Cominciamo dalla Libia. Dopo l’impegno preso dal governo Draghi assieme alla Francia di Macron per lo svolgimento delle elezioni in Libia, e considerando che queste sono saltate nel dicembre scorso, si tratta di ricominciare a lavorare di diplomazia. Italia e Francia non dovrebbero mollare la loro intesa e proseguire in questa iniziativa avviata nel 2021, tenendo conto del crocevia di trappole e di interessi che si incrociano in territorio libico dove i turchi e i russi (oltre ovviamente ai libici fortemente divisi al loro interno) vogliono dire la loro e pesare. La questione della Libia pacificata e portata a votare si accompagna ovviamente al tema del Mediterraneo e dei suoi equilibri, compreso l’eterno dramma dell’immigrazione – spesso verso l’Italia – che parte dalle coste africane. Per questo la nostra politica estera verso la Libia riguarda l’Unione europea e non soltanto noi e la Francia. Ci auguriamo che Mario Draghi, il cui posto a Palazzo Chigi è confermato, si metta con il proprio governo subito a lavorare al rilancio di una iniziativa italiana in Libia e nel Mediterraneo.
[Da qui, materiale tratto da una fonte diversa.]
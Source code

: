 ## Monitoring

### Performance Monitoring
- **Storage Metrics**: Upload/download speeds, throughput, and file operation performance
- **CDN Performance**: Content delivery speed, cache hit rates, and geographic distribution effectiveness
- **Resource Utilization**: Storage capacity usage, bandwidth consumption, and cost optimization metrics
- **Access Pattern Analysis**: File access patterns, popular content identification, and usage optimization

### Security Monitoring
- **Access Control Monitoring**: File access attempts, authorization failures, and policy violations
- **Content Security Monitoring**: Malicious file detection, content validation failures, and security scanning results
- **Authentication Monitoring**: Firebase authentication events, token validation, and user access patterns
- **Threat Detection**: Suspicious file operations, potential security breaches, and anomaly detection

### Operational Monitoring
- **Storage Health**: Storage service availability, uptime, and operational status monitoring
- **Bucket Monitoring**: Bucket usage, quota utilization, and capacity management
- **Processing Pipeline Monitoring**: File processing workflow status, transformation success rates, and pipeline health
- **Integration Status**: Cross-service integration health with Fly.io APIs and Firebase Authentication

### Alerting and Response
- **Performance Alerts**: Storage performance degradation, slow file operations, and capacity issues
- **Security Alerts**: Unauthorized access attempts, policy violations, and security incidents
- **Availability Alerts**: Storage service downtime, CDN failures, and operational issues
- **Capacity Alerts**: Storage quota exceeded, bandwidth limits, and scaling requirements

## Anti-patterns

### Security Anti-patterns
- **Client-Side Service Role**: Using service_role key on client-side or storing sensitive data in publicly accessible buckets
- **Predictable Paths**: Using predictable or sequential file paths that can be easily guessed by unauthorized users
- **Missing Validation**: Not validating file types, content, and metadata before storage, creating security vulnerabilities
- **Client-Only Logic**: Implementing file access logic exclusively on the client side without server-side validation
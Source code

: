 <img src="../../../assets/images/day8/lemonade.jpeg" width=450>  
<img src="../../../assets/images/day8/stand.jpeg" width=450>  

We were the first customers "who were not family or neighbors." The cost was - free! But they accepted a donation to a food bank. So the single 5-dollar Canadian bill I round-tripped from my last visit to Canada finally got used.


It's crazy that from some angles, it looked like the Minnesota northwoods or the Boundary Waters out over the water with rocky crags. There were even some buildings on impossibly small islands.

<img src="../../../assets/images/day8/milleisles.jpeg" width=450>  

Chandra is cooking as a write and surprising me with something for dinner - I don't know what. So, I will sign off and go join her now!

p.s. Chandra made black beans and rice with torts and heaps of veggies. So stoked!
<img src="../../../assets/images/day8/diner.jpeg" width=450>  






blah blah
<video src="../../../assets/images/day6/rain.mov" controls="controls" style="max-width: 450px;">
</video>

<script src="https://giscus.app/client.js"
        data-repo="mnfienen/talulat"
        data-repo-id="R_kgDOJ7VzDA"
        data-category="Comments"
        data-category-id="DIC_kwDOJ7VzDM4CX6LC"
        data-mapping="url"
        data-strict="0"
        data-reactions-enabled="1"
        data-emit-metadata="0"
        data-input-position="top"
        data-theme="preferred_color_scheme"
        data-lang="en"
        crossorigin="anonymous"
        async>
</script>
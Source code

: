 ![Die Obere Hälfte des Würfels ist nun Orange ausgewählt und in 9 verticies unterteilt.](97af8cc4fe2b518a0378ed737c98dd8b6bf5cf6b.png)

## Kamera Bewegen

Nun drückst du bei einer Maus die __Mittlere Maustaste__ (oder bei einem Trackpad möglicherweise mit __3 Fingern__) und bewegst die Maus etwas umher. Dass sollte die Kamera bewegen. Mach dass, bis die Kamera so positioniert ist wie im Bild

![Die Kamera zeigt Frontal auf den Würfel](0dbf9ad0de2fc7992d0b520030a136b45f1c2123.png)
Spostandoci poi da Sud verso Est, arriviamo a un altro fronte caldo della politica estera di questo inizio 2022: la crisi ucraina e le pressioni russe sui suoi confini. Su questo si è mosso, con una certa prontezza, il presidente francese Emmanuel Macron con l’obbiettivo di evitare conflitti in Europa e nella speranza di ripartire dagli accordi di Minsk ottenuti dopo gli incontri quadrilaterali tra Francia, Germania, Ucraina e Russia nel 2014-15. L’Italia, vicinissima geograficamente alla Libia, è assai più distante dall’Ucraina ma questo non toglie che se ne debba occupare, visto che di rimbalzo le sorti di Kiev riguardano anche i nostri rapporti con la Russia. In queste ore – mentre il presidente Usa Joe Biden e la Nato puntano sulla linea dura, annunciando sanzioni economiche durissime in caso di invasione russa e inviando soldati e armi sul fronte orientale – Macron media per evitare lo scoppio d’una guerra. Ebbene, l’Italia può avere un suo ruolo in questo lavoro di mediazione, considerando anche l’invito a recarsi a Mosca fatto, non molto tempo fa, dal presidente russo Vladimir Putin al presidente del Consiglio Mario Draghi.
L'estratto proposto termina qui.